Anarchists want to abolish the state, with all functions now performed by the state being performed by voluntary associations. So naturally, we object to “public employment” — the funding of services through compulsory taxation — in principle.
The question is, how do we get there from here?
Some things currently done by tax-funded government employees are legitimate functions that would still exist in some form in a stateless society. Mail delivery is one example. Education would no doubt be different in many ways in a free society — no compulsory attendance laws, and no processing of human resources for the corporate state. But teaching children is an important function in any society, and much that public school teachers do now would probably carry over without much change. Even some of what police do, like stopping violent crime and apprehending aggressors, would still be necessary — but without laws against victimless crimes, or any of the thuggish behavior regularly chronicled by people like Radley Balko.
Many government employees perform such functions in an environment where the state has coopted the function and crowded out alternative ways of organizing it.
If we view the state as preempting necessary functions, and interposing itself between the providers of services and recipients of those services, our ultimate goal is to devolve such functions into the realm of voluntary association. Removing the parasitic middlemen, who have inserted themselves into the relationship between service providers and recipients, is an important part of this process. Anything that strengthens the hand of public sector workers against the commanding heights of the state, also weakens the hand of the state and its plutocratic allies.
It’s hardly obvious, despite Scott Walker’s rhetoric, that reduced bargaining power for public sector workers will translate directly into reduced taxes. The upper management of government bureaucracies typically justify cuts in pay, benefits and staffing levels for those actually providing services in the name of saving the taxpayers’ money — and then more than eats up any savings with management featherbedding, junkets and “motivational retreats” for themselves. To the extent that public sector unions fight attempts at downsizings, speedups and cutting corners, they may actually be defending the interests of service recipients at the expense of their bureaucratic bosses.
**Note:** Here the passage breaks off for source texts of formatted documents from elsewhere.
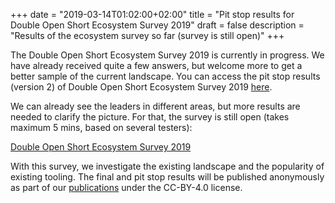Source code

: +++
date = "2019-03-14T01:02:00+02:00"
title = "Pit stop results for Double Open Short Ecosystem Survey 2019"
draft = false
description = "Results of the ecosystem survey so far (survey is still open)"
+++

The Double Open Short Ecosystem Survey 2019 is currently in progress. We have already received quite a few answers, but welcome more to get a better sample of the current landscape. You can access the pit stop results (version 2) of Double Open Short Ecosystem Survey 2019 [here](https://github.com/doubleopen-project/doubleopen-publications/blob/master/Ecosystem%20survey%202019/Pit%20stop%20results%20v2%2020190314.pdf).

We can already see the leaders in different areas, but more results are needed to clarify the picture. For that, the survey is still open (takes maximum 5 mins, based on several testers):

[Double Open Short Ecosystem Survey 2019](https://docs.google.com/forms/d/e/1FAIpQLSeSez6hn5FZXiQFa7p_97QUSgQtbqgVQxinGoNnidYqZeDJ3g/viewform?fbzx=-7368522870356146638)

With this survey, we investigate the existing landscape and the popularity of existing tooling. The final and pit stop results will be published anonymously as part of our [publications](https://github.com/doubleopen-project/doubleopen-publications/tree/master/Ecosystem%20survey%202019) under the CC-BY-4.0 license.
In the case of public schools, anything that strengthens the hands of school administrators and education departments at the expense of the autonomy of rank-and-file teachers, also serves to impose the authoritarian educationist dogma on all of them. The biggest victims of such policies are frequently, not incompetents and illiterates, but those who teach their pupils to question authority and undermine the official ideology of the corporate state. The best teachers I ever had in the belly of the beast, the ones who led me furthest astray from orthodoxy, spent most of their time looking over their shoulders. If anything’s guaranteed to weed out such mavericks, it’s removing their job security and turning them into at-will employees at the mercy of idjut principals and superintendents.
The same is true of other taxpayer-funded services. It’s often the production workers who fight hardest against senior management attempts to downsize service staff and skim off the savings for themselves. An at-will worker with no union contract is a lot less likely to stick her neck out as a public advocate against the management of a post office or VA hospital.
And frankly, Walker’s attempts to depict public sector workers as privileged leeches for their pay and benefit levels rankles me more than a little, given my own status as a blue collar worker. The compensation and bargaining power enjoyed by public sector workers were once shared by a major share of private sector workers, before people of Walker’s ilk busted private sector unions a generation ago.
So while I object to government employment in principle, I’m uneasy about the standard libertarian framing of the issue with rank-and-file government workers as the villains and Walker as the good guy. If it’s a mistake to defend government workers as such, the people who rally behind Wisconsin’s state employees at least do so on sound instincts.
They perceive, rightly, that Walker wants to break public sector unions not out of any principled attachment to free markets, but because they’re unions. Unions, such as they are, are one of the few remaining vestiges of a middle class way of life, in an age of stagnant real wages and skyrocketing CEO wages and corporate profits. Walker, like other establishment Republicans, serves the interests of an unholy alliance between big government and big business. If you want to know which master’s voice he obeys, just pay attention to who he takes calls from.
Our goal is to replace the present system with a different way of doing things — not to vilify those caught up in it.